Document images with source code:
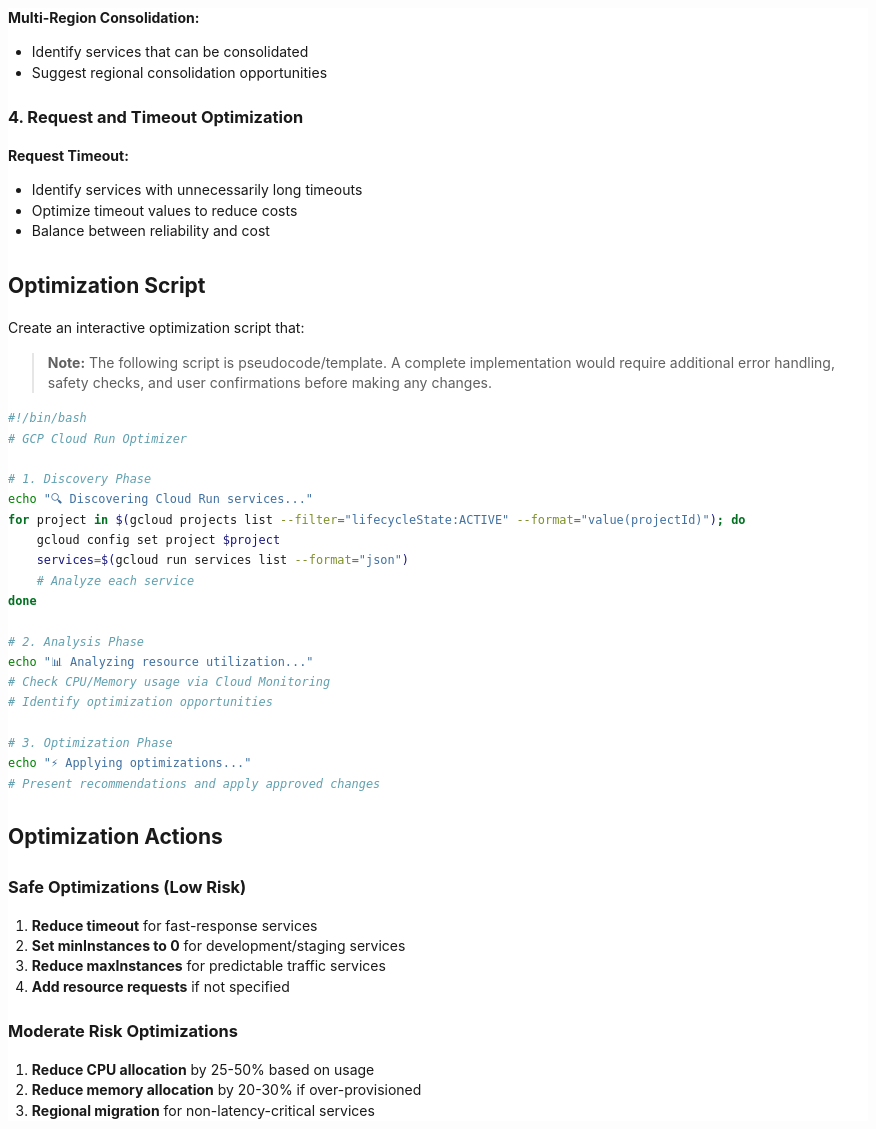 **Multi-Region Consolidation:**
- Identify services that can be consolidated
- Suggest regional consolidation opportunities

### 4. Request and Timeout Optimization
**Request Timeout:**
- Identify services with unnecessarily long timeouts
- Optimize timeout values to reduce costs
- Balance between reliability and cost

## Optimization Script

Create an interactive optimization script that:

> **Note:** The following script is pseudocode/template. A complete implementation would require additional error handling, safety checks, and user confirmations before making any changes.

```bash
#!/bin/bash
# GCP Cloud Run Optimizer

# 1. Discovery Phase
echo "🔍 Discovering Cloud Run services..."
for project in $(gcloud projects list --filter="lifecycleState:ACTIVE" --format="value(projectId)"); do
    gcloud config set project $project
    services=$(gcloud run services list --format="json")
    # Analyze each service
done

# 2. Analysis Phase  
echo "📊 Analyzing resource utilization..."
# Check CPU/Memory usage via Cloud Monitoring
# Identify optimization opportunities

# 3. Optimization Phase
echo "⚡ Applying optimizations..."
# Present recommendations and apply approved changes
```

## Optimization Actions

### Safe Optimizations (Low Risk)
1. **Reduce timeout** for fast-response services
2. **Set minInstances to 0** for development/staging services
3. **Reduce maxInstances** for predictable traffic services
4. **Add resource requests** if not specified

### Moderate Risk Optimizations
1. **Reduce CPU allocation** by 25-50% based on usage
2. **Reduce memory allocation** by 20-30% if over-provisioned
3. **Regional migration** for non-latency-critical services
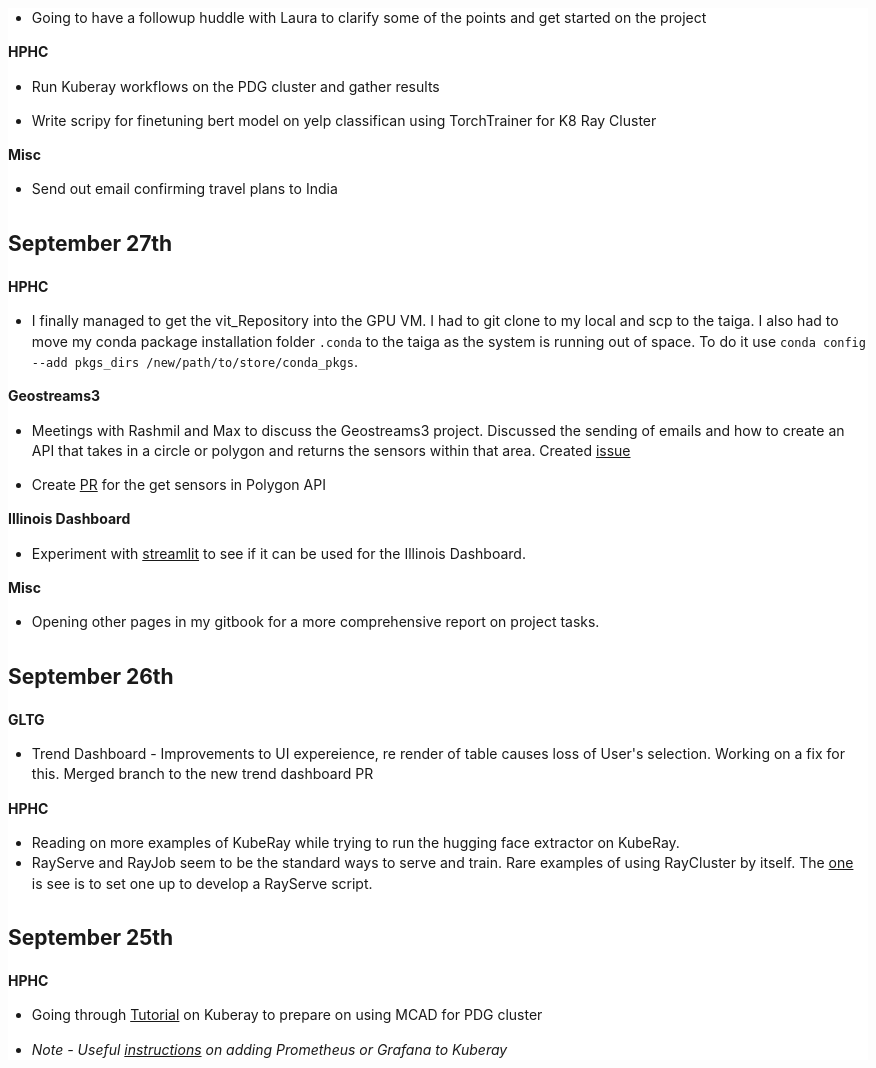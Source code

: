   - Going to have a followup huddle with Laura to clarify some of the points and get started on the project


**HPHC**

- Run Kuberay workflows on the PDG cluster and gather results

- Write scripy for finetuning bert model on yelp classifican using TorchTrainer for K8 Ray Cluster


**Misc**

- Send out email confirming travel plans to India



## September 27th
**HPHC**
- I finally managed to get the vit_Repository into the GPU VM. I had to git clone to my local and scp to the taiga. I also had to move my conda package installation folder `.conda` to the taiga as the system is running out of space. To do it use `conda config --add pkgs_dirs /new/path/to/store/conda_pkgs`. 

**Geostreams3**
- Meetings with Rashmil and Max to discuss the Geostreams3 project. Discussed the sending of emails and how to create an API that takes in a circle or polygon and returns the sensors within that area. Created [issue](https://github.com/geostreams/geostreams3/issues/75)

- Create [PR](https://github.com/geostreams/geostreams3/pull/76) for the get sensors in Polygon API 


**Illinois Dashboard**

- Experiment with [streamlit](https://streamlit.io/) to see if it can be used for the Illinois Dashboard.

**Misc**
- Opening other pages in my gitbook for a more comprehensive report on project tasks.  

## September 26th
**GLTG**
-  Trend Dashboard - Improvements to UI expereience, re render of table causes loss of User's selection. Working on a fix for this. Merged branch to the new trend dashboard PR

**HPHC**
- Reading on more examples of KubeRay while trying to run the hugging face extractor on KubeRay. 
- RayServe and RayJob seem to be the standard ways to serve and train. Rare examples of using RayCluster by itself. The [one](https://docs.ray.io/en/latest/cluster/kubernetes/user-guides/rayserve-dev-doc.html) is see is to set one up to develop a RayServe script.

## September 25th
**HPHC**
- Going through [Tutorial](https://docs.ray.io/en/latest/cluster/getting-started.html) on Kuberay to prepare on using MCAD for PDG cluster

- *Note - Useful [instructions](https://docs.ray.io/en/latest/cluster/kubernetes/k8s-ecosystem/prometheus-grafana.html#kuberay-prometheus-grafana) on adding Prometheus or Grafana to Kuberay*
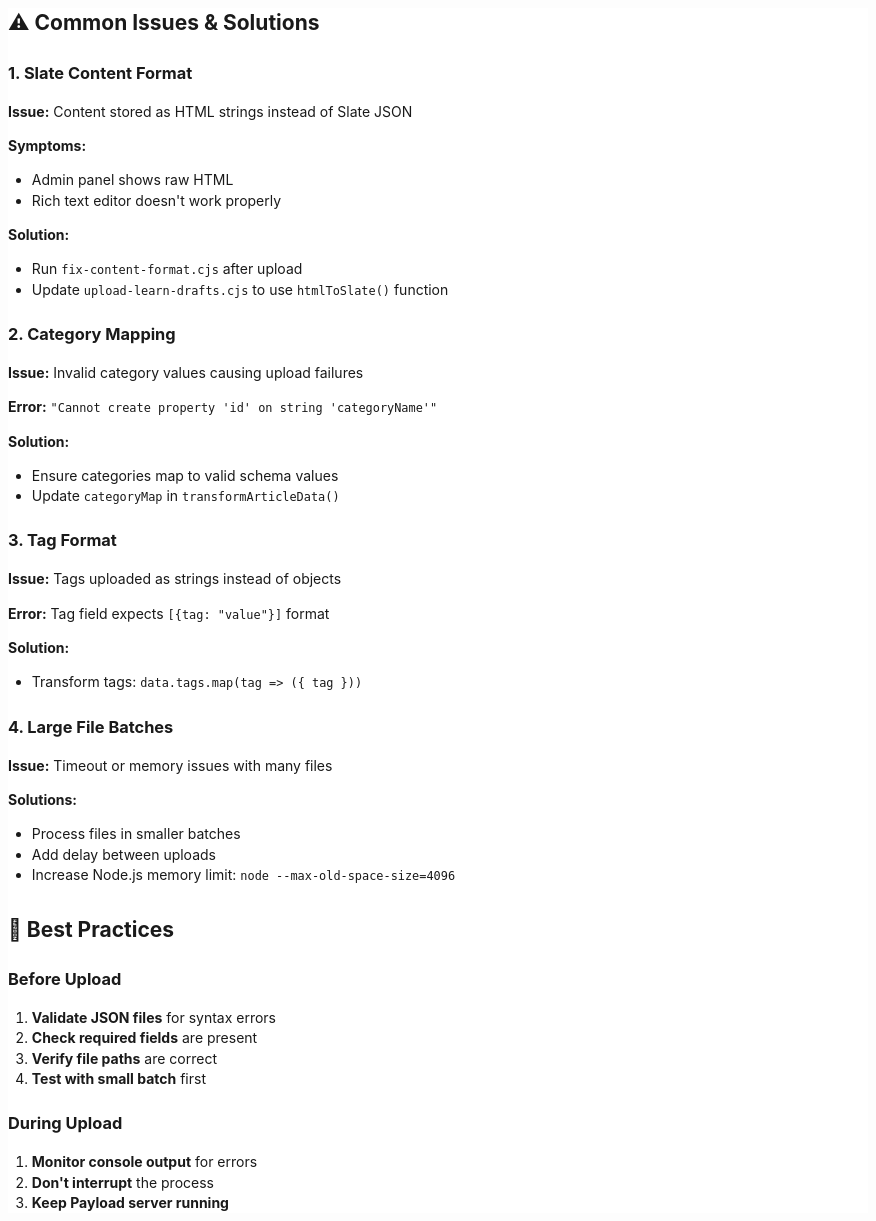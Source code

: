 ## ⚠️ Common Issues & Solutions

### 1. Slate Content Format

**Issue:** Content stored as HTML strings instead of Slate JSON

**Symptoms:**
- Admin panel shows raw HTML
- Rich text editor doesn't work properly

**Solution:**
- Run `fix-content-format.cjs` after upload
- Update `upload-learn-drafts.cjs` to use `htmlToSlate()` function

### 2. Category Mapping

**Issue:** Invalid category values causing upload failures

**Error:** `"Cannot create property 'id' on string 'categoryName'"`

**Solution:**
- Ensure categories map to valid schema values
- Update `categoryMap` in `transformArticleData()`

### 3. Tag Format

**Issue:** Tags uploaded as strings instead of objects

**Error:** Tag field expects `[{tag: "value"}]` format

**Solution:**
- Transform tags: `data.tags.map(tag => ({ tag }))`

### 4. Large File Batches

**Issue:** Timeout or memory issues with many files

**Solutions:**
- Process files in smaller batches
- Add delay between uploads
- Increase Node.js memory limit: `node --max-old-space-size=4096`

## 🎯 Best Practices

### Before Upload
1. **Validate JSON files** for syntax errors
2. **Check required fields** are present
3. **Verify file paths** are correct
4. **Test with small batch** first

### During Upload
1. **Monitor console output** for errors
2. **Don't interrupt** the process
3. **Keep Payload server running**
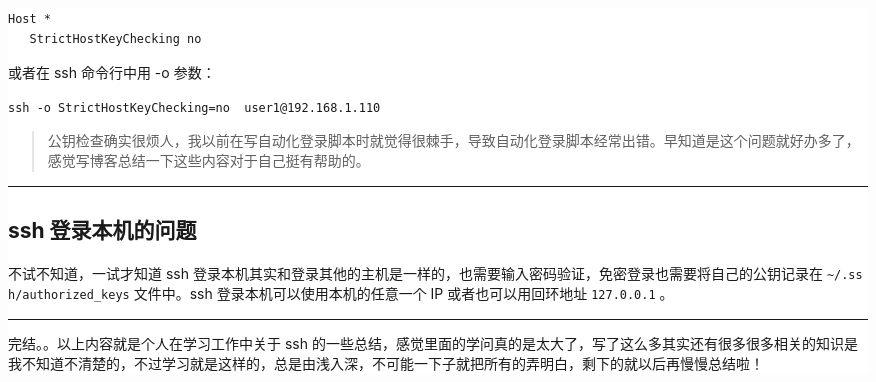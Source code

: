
 ```
Host *
   StrictHostKeyChecking no
```

或者在 ssh 命令行中用 -o 参数：

```
ssh -o StrictHostKeyChecking=no  user1@192.168.1.110
```

> 公钥检查确实很烦人，我以前在写自动化登录脚本时就觉得很棘手，导致自动化登录脚本经常出错。早知道是这个问题就好办多了，感觉写博客总结一下这些内容对于自己挺有帮助的。

------

## ssh 登录本机的问题

不试不知道，一试才知道 ssh 登录本机其实和登录其他的主机是一样的，也需要输入密码验证，免密登录也需要将自己的公钥记录在 `~/.ssh/authorized_keys` 文件中。ssh 登录本机可以使用本机的任意一个 IP 或者也可以用回环地址 `127.0.0.1` 。

------

完结。。以上内容就是个人在学习工作中关于 ssh 的一些总结，感觉里面的学问真的是太大了，写了这么多其实还有很多很多相关的知识是我不知道不清楚的，不过学习就是这样的，总是由浅入深，不可能一下子就把所有的弄明白，剩下的就以后再慢慢总结啦！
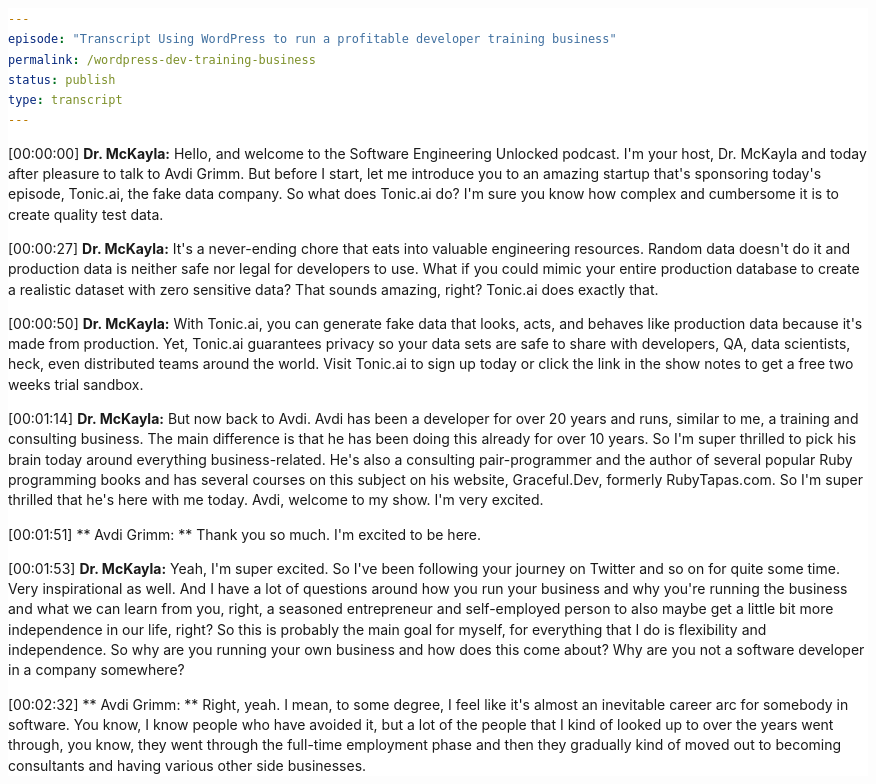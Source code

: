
 ```yaml
---
episode: "Transcript Using WordPress to run a profitable developer training business"
permalink: /wordpress-dev-training-business
status: publish
type: transcript
---
```


[00:00:00]
**Dr. McKayla:** Hello, and welcome to the Software Engineering Unlocked
podcast. I'm your host, Dr. McKayla and today after pleasure to talk to Avdi
Grimm. But before I start, let me introduce you to an amazing startup that's
sponsoring today's episode, Tonic.ai, the fake data company. So what does
Tonic.ai do? I'm sure you know how complex and cumbersome it is to create
quality test data.

[00:00:27] **Dr. McKayla:** It's a never-ending chore that eats into valuable
engineering resources. Random data doesn't do it and production data is neither
safe nor legal for developers to use. What if you could mimic your entire
production database to create a realistic dataset with zero sensitive data? That
sounds amazing, right? Tonic.ai does exactly that.

[00:00:50] **Dr. McKayla:** With Tonic.ai, you can generate fake data that
looks, acts, and behaves like production data because it's made from production.
Yet, Tonic.ai guarantees privacy so your data sets are safe to share with
developers, QA, data scientists, heck, even distributed teams around the world.
Visit Tonic.ai to sign up today or click the link in the show notes to get a
free two weeks trial sandbox.

[00:01:14] **Dr. McKayla:** But now back to Avdi. Avdi has been a developer
for over 20 years and runs, similar to me, a training and consulting business.
The main difference is that he has been doing this already for over 10 years. So
I'm super thrilled to pick his brain today around everything business-related.
He's also a consulting pair-programmer and the author of several popular Ruby
programming books and has several courses on this subject on his website,
Graceful.Dev, formerly RubyTapas.com. So I'm super thrilled that he's here with
me today. Avdi, welcome to my show. I'm very excited.

[00:01:51] ** Avdi Grimm: ** Thank you so much. I'm excited to be here.

[00:01:53] **Dr. McKayla:** Yeah, I'm super excited. So I've been following
your journey on Twitter and so on for quite some time. Very inspirational as
well. And I have a lot of questions around how you run your business and why
you're running the business and what we can learn from you, right, a seasoned
entrepreneur and self-employed person to also maybe get a little bit more
independence in our life, right? So this is probably the main goal for myself,
for everything that I do is flexibility and independence. So why are you running
your own business and how does this come about? Why are you not a software
developer in a company somewhere?

[00:02:32] ** Avdi Grimm: ** Right, yeah. I mean, to some degree, I feel like
it's almost an inevitable career arc for somebody in software. You know, I know
people who have avoided it, but a lot of the people that I kind of looked up to
over the years went through, you know, they went through the full-time
employment phase and then they gradually kind of moved out to becoming
consultants and having various other side businesses.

ACTIVITY: Above are entries; state the number of lines among them that contain "Going", and nothing else.

SOLVED EXERCISE: 2